What the viewer can expect as the results of applying such methods are linear sign constellations of two structures, two-dimensional projections of the multi-dimensional manipulations of the cube. The structure made up by the thin lines delineates in the shape of a polygon the edges of the cube as well as the horizontal and vertical cut-lines, the thick lines forming the inner lines of the rotated parts of the cube. Superstructures are then formed by extending the processes and creating new algorithms. Splendid above all, however, are the simple horizontal divisions brought about by the rotation of both halves. In that Mohr also sets the square window of the traditional pictorial shape over the linear structures, the thick inner lines become separate signs, which fulfill their semantic function in part without the polygonal contour, in part with it. Optical "turn-down" effects are created, comparable to the "constellations" Josef Albers formulated. The "inventors" of cubism would marvel at the possibilities of the new medium. Mohr's operational models, based on individual signs as repertoire, enable him to produce combinatorial, statistical or symbolic-logical variations. Typical for his entire work is always the act of selecting the aesthetic process. In this sense, Manfred Mohr is also an adherent and developer of Max Bense's theory.

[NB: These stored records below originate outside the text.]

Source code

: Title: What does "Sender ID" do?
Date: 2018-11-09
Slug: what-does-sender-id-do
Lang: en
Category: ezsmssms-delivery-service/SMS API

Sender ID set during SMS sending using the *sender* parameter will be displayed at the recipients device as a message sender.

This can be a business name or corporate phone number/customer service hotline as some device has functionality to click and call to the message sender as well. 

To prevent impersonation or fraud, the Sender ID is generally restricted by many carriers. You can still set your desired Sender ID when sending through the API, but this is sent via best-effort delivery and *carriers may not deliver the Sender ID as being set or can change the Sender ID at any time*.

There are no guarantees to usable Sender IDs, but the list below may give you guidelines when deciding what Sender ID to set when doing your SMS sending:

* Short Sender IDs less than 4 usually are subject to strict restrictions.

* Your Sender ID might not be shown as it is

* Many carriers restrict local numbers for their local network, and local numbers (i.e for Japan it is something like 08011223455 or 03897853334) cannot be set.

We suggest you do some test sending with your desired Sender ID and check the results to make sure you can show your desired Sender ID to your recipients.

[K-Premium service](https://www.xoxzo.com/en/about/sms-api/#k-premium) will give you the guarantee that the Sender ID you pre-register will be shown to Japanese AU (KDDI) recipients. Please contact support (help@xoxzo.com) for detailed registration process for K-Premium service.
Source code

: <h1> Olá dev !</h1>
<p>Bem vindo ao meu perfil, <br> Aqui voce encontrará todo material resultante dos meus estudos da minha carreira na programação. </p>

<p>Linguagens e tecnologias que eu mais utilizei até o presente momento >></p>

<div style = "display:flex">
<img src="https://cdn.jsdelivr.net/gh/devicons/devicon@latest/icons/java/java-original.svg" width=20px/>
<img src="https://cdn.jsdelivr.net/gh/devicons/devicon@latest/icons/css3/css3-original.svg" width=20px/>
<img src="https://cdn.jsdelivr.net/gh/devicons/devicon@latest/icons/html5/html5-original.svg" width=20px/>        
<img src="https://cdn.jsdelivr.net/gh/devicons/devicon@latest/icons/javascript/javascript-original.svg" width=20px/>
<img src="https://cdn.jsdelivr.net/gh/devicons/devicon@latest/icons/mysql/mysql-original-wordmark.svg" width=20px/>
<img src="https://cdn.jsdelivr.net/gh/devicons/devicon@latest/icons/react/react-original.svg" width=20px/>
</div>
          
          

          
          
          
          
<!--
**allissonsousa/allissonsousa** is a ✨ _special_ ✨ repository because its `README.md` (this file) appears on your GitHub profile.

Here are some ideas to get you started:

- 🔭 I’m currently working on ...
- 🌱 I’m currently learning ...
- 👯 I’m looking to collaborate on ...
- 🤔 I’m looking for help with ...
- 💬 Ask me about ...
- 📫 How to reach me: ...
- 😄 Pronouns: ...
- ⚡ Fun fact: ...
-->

In a further statement, the artist reveals a deeper motivation for his work with the computer, and an art- philosophical thesis on the real state of affairs today could not put it better: "The aesthetic result is ultimately not essentially different from a drawing, but what fascinates me about a machine is the experience of a physical and intellectual extension of myself." No wonder that one of the most competent authors writing about Manfred Mohr, Manfred Schmalriede, drew attention to the dialogue between the artist and the computer, "the latter visualizing the alterations of the program immediately into altered configurations in a type of high-speed processing or, as apostrophized by Mohr, high-speed visual thinking. This dialogue can be compared with Paul Klee's 'pictorial conception'." In his endeavors, Manfred Mohr has experimented with dimensions that resulted in generative processes, dimensions not accessible to perception and intuition, yet depictable. Even the uninitiated viewer of Mohr's works will anticipatorily experience an incomprehensible whole, an invisible universality in what the painting makes visible. Even though the brain is a part of the world developed to great complexity, it has yet to fathom its own complexity. Such reflections, which Manfred Mohr's works evoke, are indications of an emerging cultural change, and they may no longer belong to the aesthetics of constructivism at first view. But in 1958 already Max Bense postulated: "The deeper one penetrates into the micro-aesthetic nature of a work of art, the less can the physical and aesthetic process be separated; the work of art conventionally characterized in this way becomes blurred, disperse and conjugated conditions appearing, whose aesthetic identification cannot be authentic in all cases."

However, Manfred Mohr still works with perceptible tension-filled relationships as well, confirming that his art, as he sees it, visualizes not cold mathematics, but rather a vital philosophy. A good example of this is one of his last series, the 15-part "Counterpoint" series, based on the "6-D hypercube". With its diagonal structures it runs up against the edges of the picture, incorporates these, creating tension between sign and format. In the same way, the latest works, drawings and acryl paintings modify their format on the basis of their inner logic, that is to say, format and contour represent the logic of their structure. Consequently, every encounter with Manfred Mohr's work is ultimately, as with all art, an encounter with the tension between the inner and outer, but it is in the selection of the medium and in the skill with which the dialogue is carried out with it that the historical moment lies.